Caseworking!

Rearranging the equation yields $y=\sqrt{\dfrac{x^2 - 2}{5}}$ . This can be an integer only if $x^2 - 2$ is divisible by $5$ . We consider the quadratic residues moduluo $5$ : $\begin{aligned} 0^2 &\equiv 0 \mod 5 \\ 1^2 &\equiv 1 \mod 5 \\ 2^2 &\equiv 4 \mod 5 \\ 3^2 &\equiv 4 \mod 5 \\ 4^2 &\equiv 1 \mod 5 \end{aligned}$

Thus, no square is congruent to $2\bmod 5$ and, therefore, $x^2-2$ cannot be divisible by $5$ for any integer $x$ . So there is no integer $x$ for which $y$ is also an integer and, therefore, there are $\boxed{0}$ ordered pairs $(x,y)$ satisfying the given equation.

$x=\sqrt {2+5y^2}$

No matter what integer $y$ is, $5y^2$ will always end in either 0 or 5. So $2+5y^2$ will always end in either 2 or 7.

No integer has its square's unit place as 2 or 7.

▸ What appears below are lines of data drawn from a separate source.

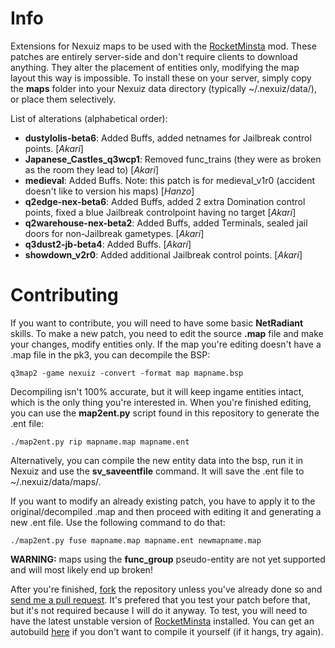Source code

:Info
==============

Extensions for Nexuiz maps to be used with the [RocketMinsta](https://github.com/nexAkari/RocketMinsta) mod. These patches are entirely server-side and don't require clients to download anything. They alter the placement of entities only, modifying the map layout this way is impossible. To install these on your server, simply copy the **maps** folder into your Nexuiz data directory (typically ~/.nexuiz/data/), or place them selectively.

List of alterations (alphabetical order):
* **dustylolis-beta6**: Added Buffs, added netnames for Jailbreak control points. [_Akari_]
* **Japanese_Castles_q3wcp1**: Removed func_trains (they were as broken as the room they lead to) [_Akari_]
* **medieval**: Added Buffs. Note: this patch is for medieval_v1r0 (accident doesn't like to version his maps) [_Hanzo_]
* **q2edge-nex-beta6**: Added Buffs, added 2 extra Domination control points, fixed a blue Jailbreak controlpoint having no target [_Akari_]
* **q2warehouse-nex-beta2**: Added Buffs, added Terminals, sealed jail doors for non-Jailbreak gametypes. [_Akari_]
* **q3dust2-jb-beta4**: Added Buffs. [_Akari_]
* **showdown_v2r0**: Added additional Jailbreak control points. [_Akari_]

Contributing
==============

If you want to contribute, you will need to have some basic **NetRadiant** skills. To make a new patch, you need to edit the source **.map** file and make your changes, modify entities only. If the map you're editing doesn't have a .map file in the pk3, you can decompile the BSP:

    q3map2 -game nexuiz -convert -format map mapname.bsp

Decompiling isn't 100% accurate, but it will keep ingame entities intact, which is the only thing you're interested in. When you're finished editing, you can use the **map2ent.py** script found in this repository to generate the .ent file:

    ./map2ent.py rip mapname.map mapname.ent

Alternatively, you can compile the new entity data into the bsp, run it in Nexuiz and use the **sv_saveentfile** command. It will save the .ent file to ~/.nexuiz/data/maps/.

If you want to modify an already existing patch, you have to apply it to the original/decompiled .map and then proceed with editing it and generating a new .ent file. Use the following command to do that: 

    ./map2ent.py fuse mapname.map mapname.ent newmapname.map

**WARNING:** maps using the **func_group** pseudo-entity are not yet supported and will most likely end up broken!

After you're finished, [fork](https://help.github.com/articles/fork-a-repo) the repository unless you've already done so and [send me a pull request](https://help.github.com/articles/using-pull-requests). It's prefered that you test your patch before that, but it's not required because I will do it anyway. To test, you will need to have the latest unstable version of [RocketMinsta](https://github.com/nexAkari/RocketMinsta) installed. You can get an autobuild [here](http://rocketminsta.net/) if you don't want to compile it yourself (if it hangs, try again).
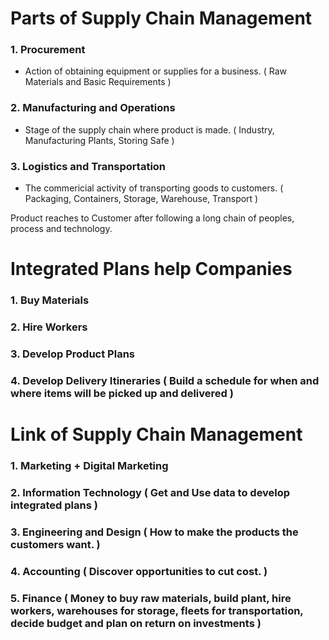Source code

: # Parts of Supply Chain Management

### 1. Procurement 
- Action of obtaining equipment or supplies for a business. ( Raw Materials and Basic Requirements )

### 2. Manufacturing and Operations 
- Stage of the supply chain where product is made. ( Industry, Manufacturing Plants, Storing Safe )

### 3. Logistics and Transportation
- The commericial activity of transporting goods to customers. ( Packaging, Containers, Storage, Warehouse, Transport )

Product reaches to Customer after following a long chain of peoples, process and technology.

# Integrated Plans help Companies

### 1. Buy Materials

### 2. Hire Workers

### 3. Develop Product Plans

### 4. Develop Delivery Itineraries ( Build a schedule for when and where items will be picked up and delivered )

# Link of Supply Chain Management

### 1. Marketing  + Digital Marketing

### 2. Information Technology ( Get and Use data to develop integrated plans )

### 3. Engineering and Design ( How to make the products the customers want. )

### 4. Accounting ( Discover opportunities to cut cost. )

### 5. Finance ( Money to buy raw materials, build plant, hire workers, warehouses for storage, fleets for transportation, decide budget and plan on return on investments ) 
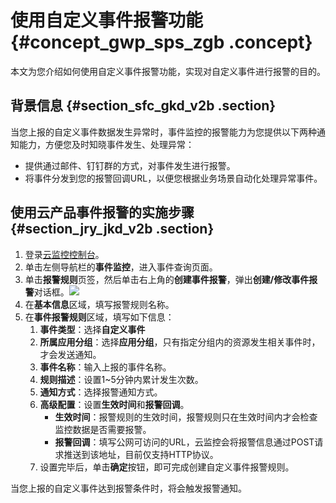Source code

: # 使用自定义事件报警功能 {#concept_gwp_sps_zgb .concept}

本文为您介绍如何使用自定义事件报警功能，实现对自定义事件进行报警的目的。

## 背景信息 {#section_sfc_gkd_v2b .section}

当您上报的自定义事件数据发生异常时，事件监控的报警能力为您提供以下两种通知能力，方便您及时知晓事件发生、处理异常：

-   提供通过邮件、钉钉群的方式，对事件发生进行报警。
-   将事件分发到您的报警回调URL，以便您根据业务场景自动化处理异常事件。

## 使用云产品事件报警的实施步骤 {#section_jry_jkd_v2b .section}

1.  登录[云监控控制台](https://cms-intl.console.aliyun.com)。
2.  单击左侧导航栏的**事件监控**，进入事件查询页面。
3.  单击**报警规则**页签，然后单击右上角的**创建事件报警**，弹出**创建/修改事件报警**对话框。![](http://static-aliyun-doc.oss-cn-hangzhou.aliyuncs.com/assets/img/135623/155185845140129_zh-CN.png)
4.  在**基本信息**区域，填写报警规则名称。
5.  在**事件报警规则**区域，填写如下信息：
    1.  **事件类型**：选择**自定义事件**
    2.  **所属应用分组**：选择**应用分组**，只有指定分组内的资源发生相关事件时，才会发送通知。
    3.  **事件名称**：输入上报的事件名称。
    4.  **规则描述**：设置1~5分钟内累计发生次数。
    5.  **通知方式**：选择报警通知方式。
    6.  **高级配置**：设置**生效时间**和**报警回调**。
        -   **生效时间**：报警规则的生效时间，报警规则只在生效时间内才会检查监控数据是否需要报警。
        -   **报警回调**：填写公网可访问的URL，云监控会将报警信息通过POST请求推送到该地址，目前仅支持HTTP协议。
    7.  设置完毕后，单击**确定**按钮，即可完成创建自定义事件报警规则。

当您上报的自定义事件达到报警条件时，将会触发报警通知。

Thus, no such pair exists.

Using the same condition as @Jordan Cahn ,

$y = \sqrt{\dfrac {x^2 - 2}{5}}$

$(x^2 - 2)$ can only be divisible by $5$ when the ones digit of $x^2$ will be either 2 or 7.

Note that there are no integers which when squared will give you 2 or 7 as their ones digits.

The only digits at ones place that we get after squaring integers are 0 , 1 , 4 ,9 , 6 and 5.

Hence, $\boxed{NO}$ integer solutions.